Church members expectant as one of the historical churches undergoes renovation.
Published on: 06-21-2023
The downtown traffic likely didn’t even notice the small gathering of visitors, their phones in hand, silently gazing at the bricked-up gable window above the entrance of the old church. But for many Iraqi Seventh-day Adventists the scene is riveting, deeply meaningful.
The visitors were Adventist church leaders from the Middle East and North Africa Union (MENA) based in Beirut, Lebanon. They were led by George Yousif, legal association president of the Adventist Church in Iraq, and the special guests of Yonadem Kanna, a Christian who has served for 26 years in the Iraqi Parliament and is currently secretary-general of the Assyrian Democrat Movement. The church captivating their interest was the Basrah Adventist church, built in 1965 but closed for decades. It is currently being partially refurbished by USAid and Durr Al Iraq Association as a cultural attraction in downtown Basrah.
The group was on a week-long visit that provided Adventist church leaders invaluable exposure to the rich history and current presence of Christianity in Iraq. “With this visit, we were privileged to introduce our Adventist leaders to the leaders of other Christian organizations in our country,” Youssif said. “We are honored to be one of the 14 Christian groups recognized in Iraq, and we value the opportunity to help other Christian leaders understand us better and to explain to them who we are as fellow Christians.”
Raafat Kolta, finance director of the East Mediterranean Region (EMR) of the Adventist Church, noticed the openness of fellow Christians. “I was impressed by the warm, gripping welcome the Christian leaders gave us. All of us together are a very small minority.

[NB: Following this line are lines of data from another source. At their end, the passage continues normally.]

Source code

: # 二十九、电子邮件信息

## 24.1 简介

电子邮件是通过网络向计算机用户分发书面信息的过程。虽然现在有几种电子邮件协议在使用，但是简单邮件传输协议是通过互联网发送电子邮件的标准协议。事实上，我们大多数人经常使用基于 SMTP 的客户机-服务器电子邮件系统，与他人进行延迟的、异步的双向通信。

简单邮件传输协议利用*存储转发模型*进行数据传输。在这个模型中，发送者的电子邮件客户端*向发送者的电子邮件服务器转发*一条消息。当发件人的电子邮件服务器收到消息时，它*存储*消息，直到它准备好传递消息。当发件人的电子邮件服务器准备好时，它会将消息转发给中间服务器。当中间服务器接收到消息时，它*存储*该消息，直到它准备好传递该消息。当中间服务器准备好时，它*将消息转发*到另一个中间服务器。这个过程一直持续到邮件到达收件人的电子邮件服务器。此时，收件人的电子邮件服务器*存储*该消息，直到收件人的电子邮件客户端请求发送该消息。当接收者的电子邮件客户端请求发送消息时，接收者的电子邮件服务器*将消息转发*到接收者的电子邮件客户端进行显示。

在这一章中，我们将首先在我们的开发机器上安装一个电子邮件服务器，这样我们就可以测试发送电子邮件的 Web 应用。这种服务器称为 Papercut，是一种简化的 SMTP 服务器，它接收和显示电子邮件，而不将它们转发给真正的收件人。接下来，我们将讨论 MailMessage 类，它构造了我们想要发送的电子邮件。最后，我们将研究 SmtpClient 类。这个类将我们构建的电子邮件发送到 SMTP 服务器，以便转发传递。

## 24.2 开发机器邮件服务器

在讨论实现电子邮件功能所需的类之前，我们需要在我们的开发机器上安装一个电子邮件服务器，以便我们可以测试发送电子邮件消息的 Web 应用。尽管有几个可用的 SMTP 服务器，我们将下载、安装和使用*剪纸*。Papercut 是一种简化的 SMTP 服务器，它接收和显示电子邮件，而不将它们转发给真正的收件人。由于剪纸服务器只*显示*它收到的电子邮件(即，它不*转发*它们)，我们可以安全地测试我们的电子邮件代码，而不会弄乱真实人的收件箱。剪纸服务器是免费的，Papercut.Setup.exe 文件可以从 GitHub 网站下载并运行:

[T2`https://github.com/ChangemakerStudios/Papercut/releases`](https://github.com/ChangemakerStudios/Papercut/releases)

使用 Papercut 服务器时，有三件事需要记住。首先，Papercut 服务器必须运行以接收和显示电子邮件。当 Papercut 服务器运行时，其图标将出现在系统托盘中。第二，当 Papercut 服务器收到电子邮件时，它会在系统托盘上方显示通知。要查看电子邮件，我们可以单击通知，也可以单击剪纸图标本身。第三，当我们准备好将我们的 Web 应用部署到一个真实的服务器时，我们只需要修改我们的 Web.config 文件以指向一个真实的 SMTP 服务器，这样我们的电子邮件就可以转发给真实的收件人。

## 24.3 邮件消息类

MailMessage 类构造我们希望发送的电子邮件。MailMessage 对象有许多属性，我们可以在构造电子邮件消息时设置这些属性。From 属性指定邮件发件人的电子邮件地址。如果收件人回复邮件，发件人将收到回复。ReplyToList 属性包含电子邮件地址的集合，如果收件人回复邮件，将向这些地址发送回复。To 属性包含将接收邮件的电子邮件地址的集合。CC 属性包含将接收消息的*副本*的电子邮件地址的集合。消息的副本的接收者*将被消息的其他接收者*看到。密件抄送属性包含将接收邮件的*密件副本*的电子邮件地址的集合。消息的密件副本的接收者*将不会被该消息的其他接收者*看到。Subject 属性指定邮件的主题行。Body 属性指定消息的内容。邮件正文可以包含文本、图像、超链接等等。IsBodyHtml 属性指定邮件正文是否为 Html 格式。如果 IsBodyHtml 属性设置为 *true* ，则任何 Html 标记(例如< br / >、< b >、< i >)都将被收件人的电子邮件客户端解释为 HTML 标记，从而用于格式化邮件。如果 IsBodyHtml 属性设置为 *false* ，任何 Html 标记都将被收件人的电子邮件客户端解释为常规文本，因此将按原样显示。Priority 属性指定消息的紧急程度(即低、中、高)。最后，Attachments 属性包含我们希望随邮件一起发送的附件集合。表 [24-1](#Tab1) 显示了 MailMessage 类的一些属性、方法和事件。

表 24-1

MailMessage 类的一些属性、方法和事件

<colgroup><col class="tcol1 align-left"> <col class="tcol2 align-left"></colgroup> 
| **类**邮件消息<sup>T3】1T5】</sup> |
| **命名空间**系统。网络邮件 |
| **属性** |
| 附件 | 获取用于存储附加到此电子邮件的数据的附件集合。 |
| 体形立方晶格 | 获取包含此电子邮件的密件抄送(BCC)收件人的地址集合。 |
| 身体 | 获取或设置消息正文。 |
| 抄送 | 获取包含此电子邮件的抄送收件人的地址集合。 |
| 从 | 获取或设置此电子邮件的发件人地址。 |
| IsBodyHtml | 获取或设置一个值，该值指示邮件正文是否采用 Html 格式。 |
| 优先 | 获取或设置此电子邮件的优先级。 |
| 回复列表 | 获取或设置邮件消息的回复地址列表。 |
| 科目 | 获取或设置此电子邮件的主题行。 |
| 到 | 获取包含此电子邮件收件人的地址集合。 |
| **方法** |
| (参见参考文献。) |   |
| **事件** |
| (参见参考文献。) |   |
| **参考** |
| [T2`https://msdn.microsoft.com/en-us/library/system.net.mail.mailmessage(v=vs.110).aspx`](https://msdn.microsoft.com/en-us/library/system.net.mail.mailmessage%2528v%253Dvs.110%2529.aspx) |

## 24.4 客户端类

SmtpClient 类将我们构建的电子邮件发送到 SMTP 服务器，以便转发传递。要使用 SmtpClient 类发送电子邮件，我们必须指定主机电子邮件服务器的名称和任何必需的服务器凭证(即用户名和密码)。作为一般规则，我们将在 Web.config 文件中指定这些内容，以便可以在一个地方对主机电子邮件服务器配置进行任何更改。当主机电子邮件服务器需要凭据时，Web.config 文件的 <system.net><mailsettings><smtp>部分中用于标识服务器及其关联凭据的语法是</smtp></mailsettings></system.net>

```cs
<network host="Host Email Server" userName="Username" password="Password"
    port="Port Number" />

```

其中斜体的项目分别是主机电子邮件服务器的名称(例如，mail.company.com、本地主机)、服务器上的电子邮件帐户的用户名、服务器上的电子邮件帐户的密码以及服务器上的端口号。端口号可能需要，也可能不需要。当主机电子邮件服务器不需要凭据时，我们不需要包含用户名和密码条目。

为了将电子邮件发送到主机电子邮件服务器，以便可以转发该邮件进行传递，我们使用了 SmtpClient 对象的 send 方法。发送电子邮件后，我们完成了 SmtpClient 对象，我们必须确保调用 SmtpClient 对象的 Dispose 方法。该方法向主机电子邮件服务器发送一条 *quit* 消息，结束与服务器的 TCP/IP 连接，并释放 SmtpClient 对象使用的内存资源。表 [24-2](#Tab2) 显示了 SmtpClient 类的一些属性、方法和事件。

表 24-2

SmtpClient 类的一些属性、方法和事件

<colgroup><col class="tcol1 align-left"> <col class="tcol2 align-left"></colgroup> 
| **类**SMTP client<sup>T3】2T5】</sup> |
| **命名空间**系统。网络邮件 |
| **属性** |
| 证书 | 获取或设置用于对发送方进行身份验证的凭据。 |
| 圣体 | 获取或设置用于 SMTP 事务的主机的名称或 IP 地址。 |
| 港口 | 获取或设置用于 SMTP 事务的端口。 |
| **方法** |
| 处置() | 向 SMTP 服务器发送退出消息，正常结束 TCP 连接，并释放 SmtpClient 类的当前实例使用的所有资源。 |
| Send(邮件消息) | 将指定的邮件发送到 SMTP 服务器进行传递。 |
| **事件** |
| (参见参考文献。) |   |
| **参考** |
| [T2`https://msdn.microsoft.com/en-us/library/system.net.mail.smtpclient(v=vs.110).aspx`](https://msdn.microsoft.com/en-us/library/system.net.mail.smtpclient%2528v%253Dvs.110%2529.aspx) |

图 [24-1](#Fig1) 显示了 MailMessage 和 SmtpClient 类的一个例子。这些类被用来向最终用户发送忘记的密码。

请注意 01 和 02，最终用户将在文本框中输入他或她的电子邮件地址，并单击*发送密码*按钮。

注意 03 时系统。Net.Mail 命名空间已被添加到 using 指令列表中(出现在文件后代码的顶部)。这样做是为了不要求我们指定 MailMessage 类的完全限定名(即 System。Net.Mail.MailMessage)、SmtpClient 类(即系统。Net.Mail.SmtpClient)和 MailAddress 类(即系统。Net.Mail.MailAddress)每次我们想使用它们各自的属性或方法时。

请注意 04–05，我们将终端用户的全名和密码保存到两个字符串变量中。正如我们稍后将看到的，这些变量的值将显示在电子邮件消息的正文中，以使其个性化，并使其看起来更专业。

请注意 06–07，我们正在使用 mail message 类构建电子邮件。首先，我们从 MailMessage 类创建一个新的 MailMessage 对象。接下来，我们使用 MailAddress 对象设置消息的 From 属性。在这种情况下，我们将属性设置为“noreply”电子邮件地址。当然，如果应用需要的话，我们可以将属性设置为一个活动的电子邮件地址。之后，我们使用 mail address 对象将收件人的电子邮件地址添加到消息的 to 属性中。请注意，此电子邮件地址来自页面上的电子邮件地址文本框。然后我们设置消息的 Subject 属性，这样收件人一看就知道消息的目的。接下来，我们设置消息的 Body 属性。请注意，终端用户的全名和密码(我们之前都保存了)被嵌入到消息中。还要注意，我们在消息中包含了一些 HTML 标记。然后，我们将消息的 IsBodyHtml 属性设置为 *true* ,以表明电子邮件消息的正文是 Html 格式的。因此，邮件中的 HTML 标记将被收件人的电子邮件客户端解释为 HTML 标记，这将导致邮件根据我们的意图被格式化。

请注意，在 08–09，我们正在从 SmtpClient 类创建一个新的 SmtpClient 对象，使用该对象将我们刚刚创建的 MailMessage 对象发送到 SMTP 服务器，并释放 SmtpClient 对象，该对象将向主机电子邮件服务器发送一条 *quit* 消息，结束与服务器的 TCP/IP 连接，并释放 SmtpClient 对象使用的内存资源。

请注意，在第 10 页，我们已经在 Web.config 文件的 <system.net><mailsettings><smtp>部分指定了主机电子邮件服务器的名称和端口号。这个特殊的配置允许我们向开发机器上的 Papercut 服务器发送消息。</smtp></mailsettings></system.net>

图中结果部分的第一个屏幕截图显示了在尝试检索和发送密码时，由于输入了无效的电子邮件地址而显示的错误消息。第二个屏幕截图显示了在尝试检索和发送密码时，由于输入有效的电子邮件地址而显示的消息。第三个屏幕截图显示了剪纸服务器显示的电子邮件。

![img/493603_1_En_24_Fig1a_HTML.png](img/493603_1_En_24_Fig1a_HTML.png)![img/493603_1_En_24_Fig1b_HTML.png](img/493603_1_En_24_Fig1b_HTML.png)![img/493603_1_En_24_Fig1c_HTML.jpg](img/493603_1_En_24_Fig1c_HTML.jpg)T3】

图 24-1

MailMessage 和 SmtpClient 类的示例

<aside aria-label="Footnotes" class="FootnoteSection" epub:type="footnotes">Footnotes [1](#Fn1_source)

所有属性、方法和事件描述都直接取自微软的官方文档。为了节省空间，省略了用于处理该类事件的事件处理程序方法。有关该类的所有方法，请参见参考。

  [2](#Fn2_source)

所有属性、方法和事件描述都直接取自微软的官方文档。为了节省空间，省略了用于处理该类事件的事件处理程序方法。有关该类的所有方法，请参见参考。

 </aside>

I felt their support and a longing for us to join them in growing and strengthening our congregations.”
The group was also able to visit Adventist church and school properties in Baghdad, Mosul, Kirkuk, and Irbil. EMR director Darron Boyd shared his own reaction. “For those of us who had only heard of these cities in news reports, our visit gave me a new picture of this beautiful country and the extraordinary impact our Adventist institutions have had in the past. It was impressive. I’ve prayed for an opportunity to visit so many times, and it was more moving than I expected. Just imagine the stories behind each school, church building, hospital room of what God once did here.”

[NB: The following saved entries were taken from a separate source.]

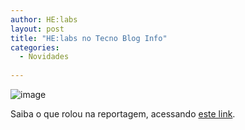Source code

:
 ```yaml
---
author: HE:labs
layout: post
title: "HE:labs no Tecno Blog Info"
categories:
  - Novidades
     
---
```


![image](/blog/images/posts/2012-10-29/tecnoblog.jpg)

Saiba o que rolou na reportagem, acessando [este link](http://fusoesaquisicoes.blogspot.com.br/2012/10/helabs-compra-empresa-de-londrina.html).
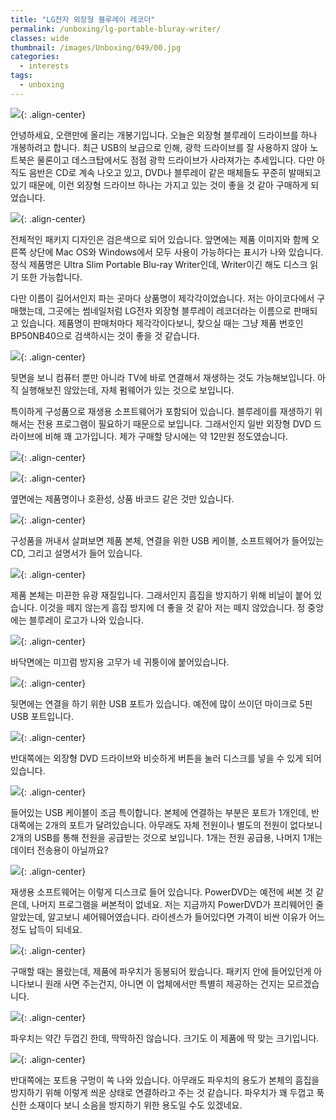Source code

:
 ```yaml
---
title: "LG전자 외장형 블루레이 레코더"
permalink: /unboxing/lg-portable-bluray-writer/
classes: wide
thumbnail: /images/Unboxing/049/00.jpg
categories:
  - interests
tags:
  - unboxing
---
```


![](/images/Unboxing/049/00.jpg){: .align-center}

안녕하세요, 오랜만에 올리는 개봉기입니다. 오늘은 외장형 블루레이 드라이브를 하나 개봉하려고 합니다. 최근 USB의 보급으로 인해, 광학 드라이브를 잘 사용하지 않아 노트북은 물론이고 데스크탑에서도 점점 광학 드라이브가 사라져가는 추세입니다. 다만 아직도 음반은 CD로 계속 나오고 있고, DVD나 블루레이 같은 매체들도 꾸준히 발매되고 있기 때문에, 이런 외장형 드라이브 하나는 가지고 있는 것이 좋을 것 같아 구매하게 되었습니다.

![](/images/Unboxing/049/01.jpg){: .align-center}

전체적인 패키지 디자인은 검은색으로 되어 있습니다. 앞면에는 제품 이미지와 함께 오른쪽 상단에 Mac OS와 Windows에서 모두 사용이 가능하다는 표시가 나와 있습니다. 정식 제품명은 Ultra Slim Portable Blu-ray Writer인데, Writer이긴 해도 디스크 읽기 또한 가능합니다.

다만 이름이 길어서인지 파는 곳마다 상품명이 제각각이었습니다. 저는 아이코다에서 구매했는데, 그곳에는 썸네일처럼 LG전자 외장형 블루레이 레코더라는 이름으로 판매되고 있습니다. 제품명이 판매처마다 제각각이다보니, 찾으실 때는 그냥 제품 번호인 BP50NB40으로 검색하시는 것이 좋을 것 같습니다.

![](/images/Unboxing/049/02.jpg){: .align-center}

뒷면을 보니 컴퓨터 뿐만 아니라 TV에 바로 연결해서 재생하는 것도 가능해보입니다. 아직 실행해보진 않았는데, 자체 펌웨어가 있는 것으로 보입니다.

특이하게 구성품으로 재생용 소프트웨어가 포함되어 있습니다. 블루레이를 재생하기 위해서는 전용 프로그램이 필요하기 때문으로 보입니다. 그래서인지 일반 외장형 DVD 드라이브에 비해 꽤 고가입니다. 제가 구매할 당시에는 약 12만원 정도였습니다.

![](/images/Unboxing/049/03.jpg){: .align-center}

![](/images/Unboxing/049/04.jpg){: .align-center}

옆면에는 제품명이나 호환성, 상품 바코드 같은 것만 있습니다.

![](/images/Unboxing/049/05.jpg){: .align-center}

구성품을 꺼내서 살펴보면 제품 본체, 연결을 위한 USB 케이블, 소프트웨어가 들어있는 CD, 그리고 설명서가 들어 있습니다.

![](/images/Unboxing/049/06.jpg){: .align-center}

제품 본체는 미끈한 유광 재질입니다. 그래서인지 흠집을 방지하기 위해 비닐이 붙어 있습니다. 이것을 떼지 않는게 흠집 방지에 더 좋을 것 같아 저는 떼지 않았습니다. 정 중앙에는 블루레이 로고가 나와 있습니다.

![](/images/Unboxing/049/07.jpg){: .align-center}

바닥면에는 미끄럼 방지용 고무가 네 귀퉁이에 붙어있습니다.

![](/images/Unboxing/049/08.jpg){: .align-center}

뒷면에는 연결을 하기 위한 USB 포트가 있습니다. 예전에 많이 쓰이던 마이크로 5핀 USB 포트입니다.

![](/images/Unboxing/049/09.jpg){: .align-center}

반대쪽에는 외장형 DVD 드라이브와 비슷하게 버튼을 눌러 디스크를 넣을 수 있게 되어 있습니다.

![](/images/Unboxing/049/10.jpg){: .align-center}

들어있는 USB 케이블이 조금 특이합니다. 본체에 연결하는 부분은 포트가 1개인데, 반대쪽에는 2개의 포트가 달려있습니다. 아무래도 자체 전원이나 별도의 전원이 없다보니 2개의 USB를 통해 전원을 공급받는 것으로 보입니다. 1개는 전원 공급용, 나머지 1개는 데이터 전송용이 아닐까요?

![](/images/Unboxing/049/11.jpg){: .align-center}

재생용 소프트웨어는 이렇게 디스크로 들어 있습니다. PowerDVD는 예전에 써본 것 같은데, 나머지 프로그램을 써본적이 없네요. 저는 지금까지 PowerDVD가 프리웨어인 줄 알았는데, 알고보니 셰어웨어였습니다. 라이센스가 들어있다면 가격이 비싼 이유가 어느정도 납득이 되네요.

![](/images/Unboxing/049/12.jpg){: .align-center}

구매할 때는 몰랐는데, 제품에 파우치가 동봉되어 왔습니다. 패키지 안에 들어있던게 아니다보니 원래 사면 주는건지, 아니면 이 업체에서만 특별히 제공하는 건지는 모르겠습니다.

![](/images/Unboxing/049/13.jpg){: .align-center}

파우치는 약간 두껍긴 한데, 딱딱하진 않습니다. 크기도 이 제품에 딱 맞는 크기입니다.

![](/images/Unboxing/049/14.jpg){: .align-center}

반대쪽에는 포트용 구멍이 쏙 나와 있습니다. 아무래도 파우치의 용도가 본체의 흠집을 방지하기 위해 이렇게 씌운 상태로 연결하라고 주는 것 같습니다. 파우치가 꽤 두껍고 푹신한 소재이다 보니 소음을 방지하기 위한 용도일 수도 있겠네요.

Part of that story is told poignantly at the entrance of the Basrah Adventist church, where the group stood inspecting the soft-brown bricks that blocked the entrance and filled the twelve church windows — all except the peak of each one.
MENA executive secretary Myron Iseminger was moved. “From the little bit of stained glass that we could see of each bricked-up window, I tried to picture the beauty of the full window behind those bricks,” he said. “They say they’re coming down in the renovation; very soon light will shine through! I was struck with the thought — what God has done in this country isn’t visible right now because our churches are dark and empty. But someday soon, His light will shine once again! The investment of the past has not all been lost.”
From 1946 to 1959 the Dar Al Salam hospital was a nationally famous Adventist medical facility in Baghdad. Dar Al Salam subsequently became the identity also of four large, highly respected Adventist schools that functioned into the late 1970s in Baghdad, Mosul, Basrah, and Kirkuk, all supported by a national membership of nearly 200 Iraqi members.
The Basrah church was built during some of the strongest years of the Iraqi Adventist Church, a striking sanctuary highlighted by exquisite stained-glass windows, each reflecting the beauty and thought that went into all the Adventist churches in Iraq. When the church’s twelve windows were shattered in 1990 during the first Gulf War, Johnny Manassian, a pastor in Iraq and a stained glass artist, offered to re-do them. The massive undertaking began with the help of several Middle East College students who joined him for six months to cut and stain glass, pour lead, and refashion the artwork, though it took years more to complete the whole project.
Eileen Ghali, Manassian’s daughter, remembers the story of the Basrah church windows: “My father understood what the windows represented. He put his whole self into restoring what he could for the future.” As more crises threatened the region, though, the church leaders in Iraq decided to brick each window to protect their unusual beauty and to hold out hope that future generations would be able to worship once again.
The travel freedom now possible represents a meaningful step toward that future as the country opens to both tourists and international professionals. Boyd acknowledged the opportunities: “I saw an unbelievable amount of development and construction everywhere we went. With so much growth and opportunity in the country, I was struck most by the prospect of Adventist medical personnel, engineers, educators, businessmen, and other professionals coming and investing once again in this country, serving the Iraqi people by their professions and by the simple influence of their lives.”
“The sanctuaries that have been silent for years can once again experience worship,” MENA president Rick McEdward said. “Due to war, our churches have sat empty for many years. This is heartbreaking for our Iraqi members around the world to see. Our dream is to reopen them again. We see the possibility. We are praying for people to take an interest in these historic communities, to come and invest their professions and interest in the region. We also need God’s help in providing pastors and workers for these churches so that God’s light can fill them once again.”